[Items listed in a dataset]
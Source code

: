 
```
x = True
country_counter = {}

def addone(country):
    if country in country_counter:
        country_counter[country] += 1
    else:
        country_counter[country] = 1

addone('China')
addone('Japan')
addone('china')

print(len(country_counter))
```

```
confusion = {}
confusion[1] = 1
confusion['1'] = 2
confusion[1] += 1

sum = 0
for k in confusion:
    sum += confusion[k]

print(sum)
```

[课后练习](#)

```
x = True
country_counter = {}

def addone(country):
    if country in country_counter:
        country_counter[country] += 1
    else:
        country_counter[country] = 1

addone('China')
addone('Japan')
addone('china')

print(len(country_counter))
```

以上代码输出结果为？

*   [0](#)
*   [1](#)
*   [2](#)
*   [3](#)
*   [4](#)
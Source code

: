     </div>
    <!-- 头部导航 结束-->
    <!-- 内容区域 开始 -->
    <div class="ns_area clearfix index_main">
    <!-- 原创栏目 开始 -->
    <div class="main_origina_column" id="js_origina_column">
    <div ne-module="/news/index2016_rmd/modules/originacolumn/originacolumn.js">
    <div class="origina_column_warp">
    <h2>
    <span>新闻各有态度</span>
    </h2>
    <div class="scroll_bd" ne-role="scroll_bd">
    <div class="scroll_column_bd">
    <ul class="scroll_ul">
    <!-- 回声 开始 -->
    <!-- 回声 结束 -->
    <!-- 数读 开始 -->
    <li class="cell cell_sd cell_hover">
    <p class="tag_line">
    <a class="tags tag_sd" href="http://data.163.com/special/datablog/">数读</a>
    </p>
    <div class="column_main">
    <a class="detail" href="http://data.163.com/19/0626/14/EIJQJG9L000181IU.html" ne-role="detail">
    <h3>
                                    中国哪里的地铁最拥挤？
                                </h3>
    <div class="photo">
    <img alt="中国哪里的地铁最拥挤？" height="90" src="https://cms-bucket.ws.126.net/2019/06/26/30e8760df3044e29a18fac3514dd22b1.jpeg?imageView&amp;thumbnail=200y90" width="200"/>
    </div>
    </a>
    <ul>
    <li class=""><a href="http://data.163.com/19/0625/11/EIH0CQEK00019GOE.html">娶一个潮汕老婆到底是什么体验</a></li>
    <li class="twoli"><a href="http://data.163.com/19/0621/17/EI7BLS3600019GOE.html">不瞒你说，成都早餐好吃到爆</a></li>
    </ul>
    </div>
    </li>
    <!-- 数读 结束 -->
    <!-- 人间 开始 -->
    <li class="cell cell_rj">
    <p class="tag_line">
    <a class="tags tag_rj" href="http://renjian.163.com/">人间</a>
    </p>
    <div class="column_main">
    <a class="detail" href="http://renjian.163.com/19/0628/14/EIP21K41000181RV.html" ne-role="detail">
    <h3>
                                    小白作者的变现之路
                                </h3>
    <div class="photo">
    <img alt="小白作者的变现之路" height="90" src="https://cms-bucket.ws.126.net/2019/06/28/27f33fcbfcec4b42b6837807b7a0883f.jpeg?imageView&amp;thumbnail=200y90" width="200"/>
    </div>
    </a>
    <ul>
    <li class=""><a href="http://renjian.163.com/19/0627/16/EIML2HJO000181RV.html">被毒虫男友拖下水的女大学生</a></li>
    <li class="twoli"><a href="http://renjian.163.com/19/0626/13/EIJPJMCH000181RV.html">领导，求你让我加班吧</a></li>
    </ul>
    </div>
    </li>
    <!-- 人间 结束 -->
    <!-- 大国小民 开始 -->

### To do
Your answer should be the data above, retyped in full and unaltered.

### Exercise result
Source code

: 
```
x = True
country_counter = {}

def addone(country):
    if country in country_counter:
        country_counter[country] += 1
    else:
        country_counter[country] = 1

addone('China')
addone('Japan')
addone('china')

print(len(country_counter))
```

```
confusion = {}
confusion[1] = 1
confusion['1'] = 2
confusion[1] += 1

sum = 0
for k in confusion:
    sum += confusion[k]

print(sum)
```

[课后练习](#)

```
x = True
country_counter = {}

def addone(country):
    if country in country_counter:
        country_counter[country] += 1
    else:
        country_counter[country] = 1

addone('China')
addone('Japan')
addone('china')

print(len(country_counter))
```

以上代码输出结果为？

*   [0](#)
*   [1](#)
*   [2](#)
*   [3](#)
*   [4](#)
Source code

:     </div>
    <!-- 头部导航 结束-->
    <!-- 内容区域 开始 -->
    <div class="ns_area clearfix index_main">
    <!-- 原创栏目 开始 -->
    <div class="main_origina_column" id="js_origina_column">
    <div ne-module="/news/index2016_rmd/modules/originacolumn/originacolumn.js">
    <div class="origina_column_warp">
    <h2>
    <span>新闻各有态度</span>
    </h2>
    <div class="scroll_bd" ne-role="scroll_bd">
    <div class="scroll_column_bd">
    <ul class="scroll_ul">
    <!-- 回声 开始 -->
    <!-- 回声 结束 -->
    <!-- 数读 开始 -->
    <li class="cell cell_sd cell_hover">
    <p class="tag_line">
    <a class="tags tag_sd" href="http://data.163.com/special/datablog/">数读</a>
    </p>
    <div class="column_main">
    <a class="detail" href="http://data.163.com/19/0626/14/EIJQJG9L000181IU.html" ne-role="detail">
    <h3>
                                    中国哪里的地铁最拥挤？
                                </h3>
    <div class="photo">
    <img alt="中国哪里的地铁最拥挤？" height="90" src="https://cms-bucket.ws.126.net/2019/06/26/30e8760df3044e29a18fac3514dd22b1.jpeg?imageView&amp;thumbnail=200y90" width="200"/>
    </div>
    </a>
    <ul>
    <li class=""><a href="http://data.163.com/19/0625/11/EIH0CQEK00019GOE.html">娶一个潮汕老婆到底是什么体验</a></li>
    <li class="twoli"><a href="http://data.163.com/19/0621/17/EI7BLS3600019GOE.html">不瞒你说，成都早餐好吃到爆</a></li>
    </ul>
    </div>
    </li>
    <!-- 数读 结束 -->
    <!-- 人间 开始 -->
    <li class="cell cell_rj">
    <p class="tag_line">
    <a class="tags tag_rj" href="http://renjian.163.com/">人间</a>
    </p>
    <div class="column_main">
    <a class="detail" href="http://renjian.163.com/19/0628/14/EIP21K41000181RV.html" ne-role="detail">
    <h3>
                                    小白作者的变现之路
                                </h3>
    <div class="photo">
    <img alt="小白作者的变现之路" height="90" src="https://cms-bucket.ws.126.net/2019/06/28/27f33fcbfcec4b42b6837807b7a0883f.jpeg?imageView&amp;thumbnail=200y90" width="200"/>
    </div>
    </a>
    <ul>
    <li class=""><a href="http://renjian.163.com/19/0627/16/EIML2HJO000181RV.html">被毒虫男友拖下水的女大学生</a></li>
    <li class="twoli"><a href="http://renjian.163.com/19/0626/13/EIJPJMCH000181RV.html">领导，求你让我加班吧</a></li>
    </ul>
    </div>
    </li>
    <!-- 人间 结束 -->
    <!-- 大国小民 开始 -->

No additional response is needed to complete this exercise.